Would you write out all of the records that follow, exactly as they stand?
-- INFORMATION SHOWN follows --
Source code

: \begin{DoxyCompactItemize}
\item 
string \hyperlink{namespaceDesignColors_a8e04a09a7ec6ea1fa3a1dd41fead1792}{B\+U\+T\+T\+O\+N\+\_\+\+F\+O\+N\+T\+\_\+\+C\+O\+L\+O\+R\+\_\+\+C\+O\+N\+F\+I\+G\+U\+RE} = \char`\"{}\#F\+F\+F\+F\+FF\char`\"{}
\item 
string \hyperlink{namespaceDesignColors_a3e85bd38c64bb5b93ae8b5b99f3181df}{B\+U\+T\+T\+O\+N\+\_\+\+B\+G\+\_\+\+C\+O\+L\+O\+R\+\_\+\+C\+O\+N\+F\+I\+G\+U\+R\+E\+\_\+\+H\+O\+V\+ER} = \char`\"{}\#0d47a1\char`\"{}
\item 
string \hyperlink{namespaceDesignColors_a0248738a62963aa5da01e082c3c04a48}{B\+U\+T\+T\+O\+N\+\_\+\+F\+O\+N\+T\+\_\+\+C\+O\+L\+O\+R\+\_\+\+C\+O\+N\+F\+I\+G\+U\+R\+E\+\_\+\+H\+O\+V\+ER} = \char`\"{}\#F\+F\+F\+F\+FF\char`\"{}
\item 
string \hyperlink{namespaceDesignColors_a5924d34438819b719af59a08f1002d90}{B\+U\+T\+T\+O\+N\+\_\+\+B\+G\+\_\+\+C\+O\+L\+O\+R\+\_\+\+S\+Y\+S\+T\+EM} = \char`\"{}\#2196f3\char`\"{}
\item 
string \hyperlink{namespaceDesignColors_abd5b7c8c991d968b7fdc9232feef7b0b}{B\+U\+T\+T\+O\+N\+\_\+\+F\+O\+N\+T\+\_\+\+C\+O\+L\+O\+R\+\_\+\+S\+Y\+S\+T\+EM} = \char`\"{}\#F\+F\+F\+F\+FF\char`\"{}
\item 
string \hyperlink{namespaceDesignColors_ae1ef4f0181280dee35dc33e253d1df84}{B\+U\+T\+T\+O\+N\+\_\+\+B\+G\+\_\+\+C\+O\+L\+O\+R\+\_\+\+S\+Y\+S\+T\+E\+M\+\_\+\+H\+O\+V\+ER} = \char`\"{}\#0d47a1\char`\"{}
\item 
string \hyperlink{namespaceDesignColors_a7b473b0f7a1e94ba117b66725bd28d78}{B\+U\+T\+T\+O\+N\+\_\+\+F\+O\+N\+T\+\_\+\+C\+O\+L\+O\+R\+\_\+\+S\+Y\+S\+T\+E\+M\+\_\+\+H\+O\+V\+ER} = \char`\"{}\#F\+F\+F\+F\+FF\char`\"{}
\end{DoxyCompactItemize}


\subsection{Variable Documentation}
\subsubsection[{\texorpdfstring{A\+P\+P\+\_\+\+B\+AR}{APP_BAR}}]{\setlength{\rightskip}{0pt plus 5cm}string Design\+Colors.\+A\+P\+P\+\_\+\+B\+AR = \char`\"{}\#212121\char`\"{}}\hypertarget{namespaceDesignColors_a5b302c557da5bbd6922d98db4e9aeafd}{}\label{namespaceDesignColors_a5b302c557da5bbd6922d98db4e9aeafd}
-- INFORMATION SHOWN concluded --
## EXPECTED OUTPUT:
Source code

: \begin{DoxyCompactItemize}
\item 
string \hyperlink{namespaceDesignColors_a8e04a09a7ec6ea1fa3a1dd41fead1792}{B\+U\+T\+T\+O\+N\+\_\+\+F\+O\+N\+T\+\_\+\+C\+O\+L\+O\+R\+\_\+\+C\+O\+N\+F\+I\+G\+U\+RE} = \char`\"{}\#F\+F\+F\+F\+FF\char`\"{}
\item 
string \hyperlink{namespaceDesignColors_a3e85bd38c64bb5b93ae8b5b99f3181df}{B\+U\+T\+T\+O\+N\+\_\+\+B\+G\+\_\+\+C\+O\+L\+O\+R\+\_\+\+C\+O\+N\+F\+I\+G\+U\+R\+E\+\_\+\+H\+O\+V\+ER} = \char`\"{}\#0d47a1\char`\"{}
\item 
string \hyperlink{namespaceDesignColors_a0248738a62963aa5da01e082c3c04a48}{B\+U\+T\+T\+O\+N\+\_\+\+F\+O\+N\+T\+\_\+\+C\+O\+L\+O\+R\+\_\+\+C\+O\+N\+F\+I\+G\+U\+R\+E\+\_\+\+H\+O\+V\+ER} = \char`\"{}\#F\+F\+F\+F\+FF\char`\"{}
\item 
string \hyperlink{namespaceDesignColors_a5924d34438819b719af59a08f1002d90}{B\+U\+T\+T\+O\+N\+\_\+\+B\+G\+\_\+\+C\+O\+L\+O\+R\+\_\+\+S\+Y\+S\+T\+EM} = \char`\"{}\#2196f3\char`\"{}
\item 
string \hyperlink{namespaceDesignColors_abd5b7c8c991d968b7fdc9232feef7b0b}{B\+U\+T\+T\+O\+N\+\_\+\+F\+O\+N\+T\+\_\+\+C\+O\+L\+O\+R\+\_\+\+S\+Y\+S\+T\+EM} = \char`\"{}\#F\+F\+F\+F\+FF\char`\"{}
\item 
string \hyperlink{namespaceDesignColors_ae1ef4f0181280dee35dc33e253d1df84}{B\+U\+T\+T\+O\+N\+\_\+\+B\+G\+\_\+\+C\+O\+L\+O\+R\+\_\+\+S\+Y\+S\+T\+E\+M\+\_\+\+H\+O\+V\+ER} = \char`\"{}\#0d47a1\char`\"{}
\item 
string \hyperlink{namespaceDesignColors_a7b473b0f7a1e94ba117b66725bd28d78}{B\+U\+T\+T\+O\+N\+\_\+\+F\+O\+N\+T\+\_\+\+C\+O\+L\+O\+R\+\_\+\+S\+Y\+S\+T\+E\+M\+\_\+\+H\+O\+V\+ER} = \char`\"{}\#F\+F\+F\+F\+FF\char`\"{}
\end{DoxyCompactItemize}


\subsection{Variable Documentation}
\subsubsection[{\texorpdfstring{A\+P\+P\+\_\+\+B\+AR}{APP_BAR}}]{\setlength{\rightskip}{0pt plus 5cm}string Design\+Colors.\+A\+P\+P\+\_\+\+B\+AR = \char`\"{}\#212121\char`\"{}}\hypertarget{namespaceDesignColors_a5b302c557da5bbd6922d98db4e9aeafd}{}\label{namespaceDesignColors_a5b302c557da5bbd6922d98db4e9aeafd}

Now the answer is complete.